Stored items:
══════
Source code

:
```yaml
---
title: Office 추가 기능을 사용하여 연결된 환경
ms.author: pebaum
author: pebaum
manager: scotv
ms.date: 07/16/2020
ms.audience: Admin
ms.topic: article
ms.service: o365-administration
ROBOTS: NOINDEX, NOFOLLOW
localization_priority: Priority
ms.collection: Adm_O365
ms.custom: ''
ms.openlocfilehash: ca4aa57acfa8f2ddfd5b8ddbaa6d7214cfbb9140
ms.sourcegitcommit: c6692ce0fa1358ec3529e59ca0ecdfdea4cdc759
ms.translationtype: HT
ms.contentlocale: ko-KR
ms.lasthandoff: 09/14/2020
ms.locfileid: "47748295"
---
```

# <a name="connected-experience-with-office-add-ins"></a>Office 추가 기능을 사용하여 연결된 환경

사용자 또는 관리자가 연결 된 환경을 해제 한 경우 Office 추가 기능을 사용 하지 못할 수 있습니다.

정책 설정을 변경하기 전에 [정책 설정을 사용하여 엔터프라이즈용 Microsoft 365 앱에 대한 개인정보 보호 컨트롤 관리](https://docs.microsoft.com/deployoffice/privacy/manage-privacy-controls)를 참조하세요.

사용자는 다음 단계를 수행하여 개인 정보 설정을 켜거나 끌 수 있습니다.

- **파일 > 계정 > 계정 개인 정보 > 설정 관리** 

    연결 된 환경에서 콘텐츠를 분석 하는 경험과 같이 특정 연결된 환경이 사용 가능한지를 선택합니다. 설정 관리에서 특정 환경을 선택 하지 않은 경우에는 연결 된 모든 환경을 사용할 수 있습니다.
══════
INSTRUCTIONS TO FOLLOW
Bring together every line in the entries that holds the string "있습니다".

RESULT OF THE EXERCISE
사용자 또는 관리자가 연결 된 환경을 해제 한 경우 Office 추가 기능을 사용 하지 못할 수 있습니다.
사용자는 다음 단계를 수행하여 개인 정보 설정을 켜거나 끌 수 있습니다.
    연결 된 환경에서 콘텐츠를 분석 하는 경험과 같이 특정 연결된 환경이 사용 가능한지를 선택합니다. 설정 관리에서 특정 환경을 선택 하지 않은 경우에는 연결 된 모든 환경을 사용할 수 있습니다.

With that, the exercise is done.